Could you name all the is_monotonic_* variables to is_monotonic_increasing_* just for clarity?
Could you see if we have tests for a monotonically decreasing index (and add some tests if there are none)? That's what should hit this code path

twoertwein · 2020-10-10T18:45:34Z

Could you name all the is_monotonic_* variables to is_monotonic_increasing_* just for clarity?

Will do

Could you see if we have tests for a monotonically decreasing index (and add some tests if there are none)? That's what should hit this code path

I think the not is_monotonic_bounds branch calculates the requested statistic separately for each window (naive calculation but with cython) and is probably meant for non-monotonic bounds. If decreasing indices are common (they fall currently in the not is_monotonic_bounds branch), we could have a far better alternative: re-use the is_monotonic_bounds branch but switch the add_/remove_ calls?
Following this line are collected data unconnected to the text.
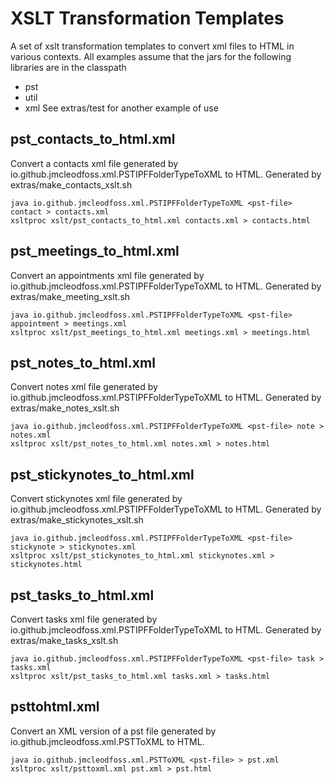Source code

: # XSLT Transformation Templates
A set of xslt transformation templates to convert xml files to HTML in various contexts. All examples assume that the jars for the following libraries are in the classpath
*   pst
*   util
*   xml
See extras/test for another example of use

## pst_contacts_to_html.xml
Convert a contacts xml file generated by io.github.jmcleodfoss.xml.PSTIPFFolderTypeToXML to HTML. Generated by extras/make_contacts_xslt.sh
```
java io.github.jmcleodfoss.xml.PSTIPFFolderTypeToXML <pst-file> contact > contacts.xml
xsltproc xslt/pst_contacts_to_html.xml contacts.xml > contacts.html
```

## pst_meetings_to_html.xml
Convert an appointments xml file generated by io.github.jmcleodfoss.xml.PSTIPFFolderTypeToXML to HTML. Generated by extras/make_meeting_xslt.sh
```
java io.github.jmcleodfoss.xml.PSTIPFFolderTypeToXML <pst-file> appointment > meetings.xml
xsltproc xslt/pst_meetings_to_html.xml meetings.xml > meetings.html
```

## pst_notes_to_html.xml
Convert notes xml file generated by io.github.jmcleodfoss.xml.PSTIPFFolderTypeToXML to HTML. Generated by extras/make_notes_xslt.sh
```
java io.github.jmcleodfoss.xml.PSTIPFFolderTypeToXML <pst-file> note > notes.xml
xsltproc xslt/pst_notes_to_html.xml notes.xml > notes.html
```

## pst_stickynotes_to_html.xml
Convert stickynotes xml file generated by io.github.jmcleodfoss.xml.PSTIPFFolderTypeToXML to HTML. Generated by extras/make_stickynotes_xslt.sh
```
java io.github.jmcleodfoss.xml.PSTIPFFolderTypeToXML <pst-file> stickynote > stickynotes.xml
xsltproc xslt/pst_stickynotes_to_html.xml stickynotes.xml > stickynotes.html
```

## pst_tasks_to_html.xml
Convert tasks xml file generated by io.github.jmcleodfoss.xml.PSTIPFFolderTypeToXML to HTML. Generated by extras/make_tasks_xslt.sh
```
java io.github.jmcleodfoss.xml.PSTIPFFolderTypeToXML <pst-file> task > tasks.xml
xsltproc xslt/pst_tasks_to_html.xml tasks.xml > tasks.html
```

## psttohtml.xml
Convert an XML version of a pst file generated by io.github.jmcleodfoss.xml.PSTToXML to HTML.
```
java io.github.jmcleodfoss.xml.PSTToXML <pst-file> > pst.xml
xsltproc xslt/psttoxml.xml pst.xml > pst.html
```
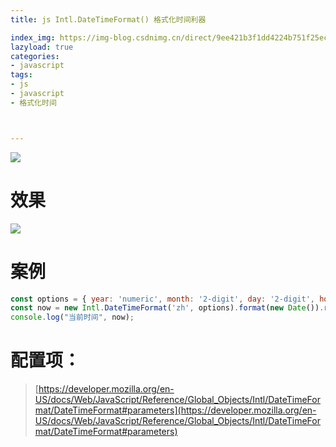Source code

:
 ```yaml
---
title: js Intl.DateTimeFormat() 格式化时间利器

index_img: https://img-blog.csdnimg.cn/direct/9ee421b3f1dd4224b751f25ec79e10fc.png
lazyload: true
categories:
- javascript
tags:
- js
- javascript
- 格式化时间



---
```














![](https://img-blog.csdnimg.cn/direct/9ee421b3f1dd4224b751f25ec79e10fc.png)

# 效果
![](https://img-blog.csdnimg.cn/direct/d11681341a714201bac6d19dbf7c3633.png)

# 案例
```javascript
const options = { year: 'numeric', month: '2-digit', day: '2-digit', hour: '2-digit', minute: '2-digit', second: '2-digit', hour12: false };
const now = new Intl.DateTimeFormat('zh', options).format(new Date()).replace(/[/]/g,"-")
console.log("当前时间", now);
```


# 配置项：
> [https://developer.mozilla.org/en-US/docs/Web/JavaScript/Reference/Global_Objects/Intl/DateTimeFormat/DateTimeFormat#parameters](https://developer.mozilla.org/en-US/docs/Web/JavaScript/Reference/Global_Objects/Intl/DateTimeFormat/DateTimeFormat#parameters)
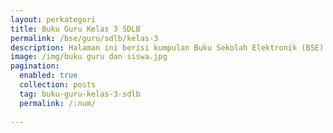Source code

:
 ```yaml
---
layout: perkategori
title: Buku Guru Kelas 3 SDLB
permalink: /bse/guru/sdlb/kelas-3
description: Halaman ini berisi kumpulan Buku Sekolah Elektronik (BSE) Buku Guru Satuan Pendidikan SDLB Kelas 3.
image: /img/buku guru dan siswa.jpg
pagination: 
  enabled: true
  collection: posts
  tag: buku-guru-kelas-3-sdlb
  permalink: /:num/
  
---
```

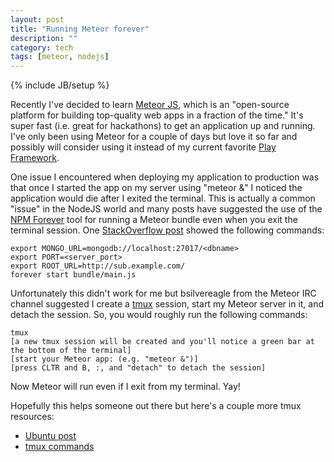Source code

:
```yaml
---
layout: post
title: "Running Meteor forever"
description: ""
category: tech
tags: [meteor, nodejs]
---
```

{% include JB/setup %}

Recently I've decided to learn [Meteor JS](http://www.meteor.com/), which is an "open-source platform for building top-quality web apps in a fraction of the time."
It's super fast (i.e. great for hackathons) to get an application up and running. I've only been using Meteor for a couple of days
but love it so far and possibly will consider using it instead of my current favorite [Play Framework](http://www.playframework.com/).

One issue I encountered when deploying my application to production was that once I started the app on my
server using "meteor &" I noticed the application would die after I exited the terminal. This is actually a common
"issue" in the NodeJS world and many posts have suggested the use of the [NPM Forever](https://npmjs.org/package/forever) tool
for running a Meteor bundle even when you exit the terminal session. One [StackOverflow post](http://stackoverflow.com/questions/14529677/what-is-the-proper-syntax-for-running-a-meteor-generated-node-bundle-using-forev)
 showed the following commands:

<pre class="prettyprint">
<code class="bash">export MONGO_URL=mongodb://localhost:27017/&lt;dbname&gt;
export PORT=&lt;server_port&gt;
export ROOT_URL=http://sub.example.com/
forever start bundle/main.js</code></pre>

Unfortunately this didn't work for me but bsilvereagle from the Meteor IRC channel suggested I
create a [tmux](http://tmux.sourceforge.net/) session, start my Meteor server in it, and detach
the session. So, you would roughly run the following commands:

<pre>
<code class="no-highlight">tmux
[a new tmux session will be created and you'll notice a green bar at the bottom of the terminal]
[start your Meteor app: (e.g. "meteor &amp;")]
[press CLTR and B, :, and "detach" to detach the session]</code></pre>

Now Meteor will run even if I exit from my terminal. Yay!

Hopefully this helps someone out there but here's a couple more tmux resources:

* [Ubuntu post](http://askubuntu.com/questions/8653/how-to-keep-processes-running-after-ending-ssh-session)
* [tmux commands](http://www.dayid.org/os/notes/tm.html)
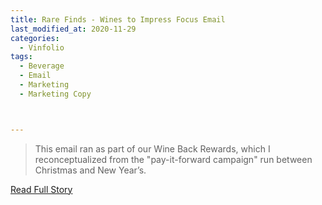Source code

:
 ```yaml
---
title: Rare Finds - Wines to Impress Focus Email
last_modified_at: 2020-11-29
categories:
  - Vinfolio
tags:
  - Beverage
  - Email
  - Marketing
  - Marketing Copy



---
```


> This email ran as part of our Wine Back Rewards, which I reconceptualized from the "pay-it-forward campaign" run between Christmas and New Year’s.

<a href="http://links.vinfolio.com/e/evib?_t=414f72b8e11b4850bb66506e2c10eaa1&_m=765a47c95d914a918cbfafb02717cd16&_e=8sXcwChP2YT1vdHDnLwevLMeM9iKzP-PgBR2CJ5OjKkdaKL5UueUJ6yxzlTKSIE-rS6KabsZF-BbiqsjEpuZZtjjyY9q84__C0eCIEMLo8dDemHZoELM53Ij_9OT4KoZ" target="_blank">Read Full Story</a>
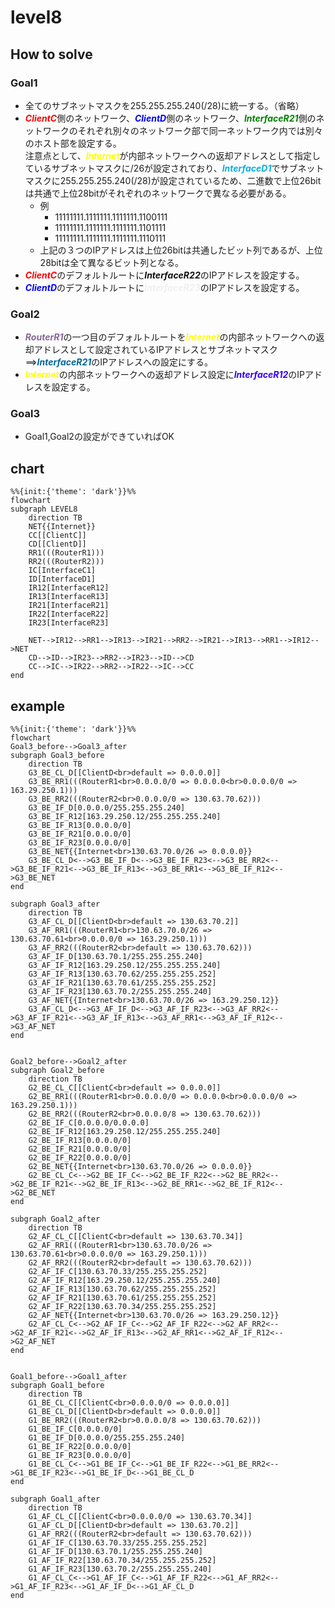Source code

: # level8

## How to solve
### Goal1
* 全てのサブネットマスクを255.255.255.240(/28)に統一する。（省略）
* <font color="red">***ClientC***</font>側のネットワーク、<font color="blue">***ClientD***</font>側のネットワーク、<font color="green">***InterfaceR21***</font>側のネットワークのそれぞれ別々のネットワーク部で同一ネットワーク内では別々のホスト部を設定する。<br>注意点として、<font color="yellow">***Internet***</font>が内部ネットワークへの返却アドレスとして指定しているサブネットマスクに/26が設定されており、<font color="skayblue">***InterfaceD1***</font>でサブネットマスクに255.255.255.240(/28)が設定されているため、二進数で上位26bitは共通で上位28bitがそれぞれのネットワークで異なる必要がある。
    * 例
        * 11111111.1111111.1111111.1100111
        * 11111111.1111111.1111111.1101111
        * 11111111.1111111.1111111.1110111
    * 上記の３つのIPアドレスは上位26bitは共通したビット列であるが、上位28bitは全て異なるビット列となる。
* <font color="red">***ClientC***</font>のデフォルトルートに<font color="#0F0F0F">***InterfaceR22***</font>のIPアドレスを設定する。
* <font color="blue">***ClientD***</font>のデフォルトルートに<font color="#F0F0F0">***InterfaceR23***</font>のIPアドレスを設定する。

### Goal2
* <font color="#886699">***RouterR1***</font>の一つ目のデフォルトルートを<font color="yellow">***Internet***</font>の内部ネットワークへの返却アドレスとして設定されているIPアドレスとサブネットマスク==><font color="#006699">***InterfaceR21***</font>のIPアドレスへの設定にする。
* <font color="yellow">***Internet***</font>の内部ネットワークへの返却アドレス設定に<font color="#3300FF">***InterfaceR12***</font>のIPアドレスを設定する。

### Goal3
* Goal1,Goal2の設定ができていればOK

## chart
```mermaid
%%{init:{'theme': 'dark'}}%%
flowchart
subgraph LEVEL8
    direction TB
    NET{{Internet}}
    CC[[ClientC]]
    CD[[ClientD]]
    RR1(((RouterR1)))
    RR2(((RouterR2)))
    IC[InterfaceC1]
    ID[InterfaceD1]
    IR12[InterfaceR12]
    IR13[InterfaceR13]
    IR21[InterfaceR21]
    IR22[InterfaceR22]
    IR23[InterfaceR23]

    NET-->IR12-->RR1-->IR13-->IR21-->RR2-->IR21-->IR13-->RR1-->IR12-->NET
    CD-->ID-->IR23-->RR2-->IR23-->ID-->CD
    CC-->IC-->IR22-->RR2-->IR22-->IC-->CC
end
```

## example
```mermaid
%%{init:{'theme': 'dark'}}%%
flowchart
Goal3_before-->Goal3_after
subgraph Goal3_before
    direction TB
    G3_BE_CL_D[[ClientD<br>default => 0.0.0.0]]
    G3_BE_RR1(((RouterR1<br>0.0.0.0/0 => 0.0.0.0<br>0.0.0.0/0 => 163.29.250.1)))
    G3_BE_RR2(((RouterR2<br>0.0.0.0/0 => 130.63.70.62)))
    G3_BE_IF_D[0.0.0.0/255.255.255.240]
    G3_BE_IF_R12[163.29.250.12/255.255.255.240]
    G3_BE_IF_R13[0.0.0.0/0]
    G3_BE_IF_R21[0.0.0.0/0]
    G3_BE_IF_R23[0.0.0.0/0]
    G3_BE_NET{{Internet<br>130.63.70.0/26 => 0.0.0.0}}
    G3_BE_CL_D<-->G3_BE_IF_D<-->G3_BE_IF_R23<-->G3_BE_RR2<-->G3_BE_IF_R21<-->G3_BE_IF_R13<-->G3_BE_RR1<-->G3_BE_IF_R12<-->G3_BE_NET
end

subgraph Goal3_after
    direction TB
    G3_AF_CL_D[[ClientD<br>default => 130.63.70.2]]
    G3_AF_RR1(((RouterR1<br>130.63.70.0/26 => 130.63.70.61<br>0.0.0.0/0 => 163.29.250.1)))
    G3_AF_RR2(((RouterR2<br>default => 130.63.70.62)))
    G3_AF_IF_D[130.63.70.1/255.255.255.240]
    G3_AF_IF_R12[163.29.250.12/255.255.255.240]
    G3_AF_IF_R13[130.63.70.62/255.255.255.252]
    G3_AF_IF_R21[130.63.70.61/255.255.255.252]
    G3_AF_IF_R23[130.63.70.2/255.255.255.240]
    G3_AF_NET{{Internet<br>130.63.70.0/26 => 163.29.250.12}}
    G3_AF_CL_D<-->G3_AF_IF_D<-->G3_AF_IF_R23<-->G3_AF_RR2<-->G3_AF_IF_R21<-->G3_AF_IF_R13<-->G3_AF_RR1<-->G3_AF_IF_R12<-->G3_AF_NET
end


Goal2_before-->Goal2_after
subgraph Goal2_before
    direction TB
    G2_BE_CL_C[[ClientC<br>default => 0.0.0.0]]
    G2_BE_RR1(((RouterR1<br>0.0.0.0/0 => 0.0.0.0<br>0.0.0.0/0 => 163.29.250.1)))
    G2_BE_RR2(((RouterR2<br>0.0.0.0/8 => 130.63.70.62)))
    G2_BE_IF_C[0.0.0.0/0.0.0.0]
    G2_BE_IF_R12[163.29.250.12/255.255.255.240]
    G2_BE_IF_R13[0.0.0.0/0]
    G2_BE_IF_R21[0.0.0.0/0]
    G2_BE_IF_R22[0.0.0.0/0]
    G2_BE_NET{{Internet<br>130.63.70.0/26 => 0.0.0.0}}
    G2_BE_CL_C<-->G2_BE_IF_C<-->G2_BE_IF_R22<-->G2_BE_RR2<-->G2_BE_IF_R21<-->G2_BE_IF_R13<-->G2_BE_RR1<-->G2_BE_IF_R12<-->G2_BE_NET
end

subgraph Goal2_after
    direction TB
    G2_AF_CL_C[[ClientC<br>default => 130.63.70.34]]
    G2_AF_RR1(((RouterR1<br>130.63.70.0/26 => 130.63.70.61<br>0.0.0.0/0 => 163.29.250.1)))
    G2_AF_RR2(((RouterR2<br>default => 130.63.70.62)))
    G2_AF_IF_C[130.63.70.33/255.255.255.252]
    G2_AF_IF_R12[163.29.250.12/255.255.255.240]
    G2_AF_IF_R13[130.63.70.62/255.255.255.252]
    G2_AF_IF_R21[130.63.70.61/255.255.255.252]
    G2_AF_IF_R22[130.63.70.34/255.255.255.252]
    G2_AF_NET{{Internet<br>130.63.70.0/26 => 163.29.250.12}}
    G2_AF_CL_C<-->G2_AF_IF_C<-->G2_AF_IF_R22<-->G2_AF_RR2<-->G2_AF_IF_R21<-->G2_AF_IF_R13<-->G2_AF_RR1<-->G2_AF_IF_R12<-->G2_AF_NET
end


Goal1_before-->Goal1_after
subgraph Goal1_before
    direction TB
    G1_BE_CL_C[[ClientC<br>0.0.0.0/0 => 0.0.0.0]]
    G1_BE_CL_D[[ClientD<br>default => 0.0.0.0]]
    G1_BE_RR2(((RouterR2<br>0.0.0.0/8 => 130.63.70.62)))
    G1_BE_IF_C[0.0.0.0/0]
    G1_BE_IF_D[0.0.0.0/255.255.255.240]
    G1_BE_IF_R22[0.0.0.0/0]
    G1_BE_IF_R23[0.0.0.0/0]
    G1_BE_CL_C<-->G1_BE_IF_C<-->G1_BE_IF_R22<-->G1_BE_RR2<-->G1_BE_IF_R23<-->G1_BE_IF_D<-->G1_BE_CL_D
end

subgraph Goal1_after
    direction TB
    G1_AF_CL_C[[ClientC<br>0.0.0.0/0 => 130.63.70.34]]
    G1_AF_CL_D[[ClientD<br>default => 130.63.70.2]]
    G1_AF_RR2(((RouterR2<br>default => 130.63.70.62)))
    G1_AF_IF_C[130.63.70.33/255.255.255.252]
    G1_AF_IF_D[130.63.70.1/255.255.255.240]
    G1_AF_IF_R22[130.63.70.34/255.255.255.252]
    G1_AF_IF_R23[130.63.70.2/255.255.255.240]
    G1_AF_CL_C<-->G1_AF_IF_C<-->G1_AF_IF_R22<-->G1_AF_RR2<-->G1_AF_IF_R23<-->G1_AF_IF_D<-->G1_AF_CL_D
end
```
mroeschke · 2020-10-10T19:00:06Z

If you trace back the usage of is_monotonic_bounds, it checks the entire bounds at the start for monotonically increasing indexes.

I didn't implement the non-monotonic bound rolling case, but happy to change it if there a more efficient way to do it.

twoertwein · 2020-10-10T20:48:13Z

I didn't implement the non-monotonic bound rolling case

Isn't that already handled by the current not is_monotonic_bounds branch? Since that code calculates the statistic for each window completely independently, it can work with any windows.

I would have expected that rolling is much slower for decreasing indices as it processes windows independently of each other. At least in this simple test, that is not the case :)

df = pd.DataFrame({'values': pd.np.random.rand(1000)})
df_reverse = pd.DataFrame({'values': df['values'][::-1]}, index=df.index[::-1])

%timeit df.rolling(window=10).mean()
645 µs ± 25.6 µs per loop (mean ± std. dev. of 7 runs, 1000 loops each)

%timeit df_reverse.rolling(window=10).mean()
653 µs ± 21.4 µs per loop (mean ± std. dev. of 7 runs, 1000 loops each)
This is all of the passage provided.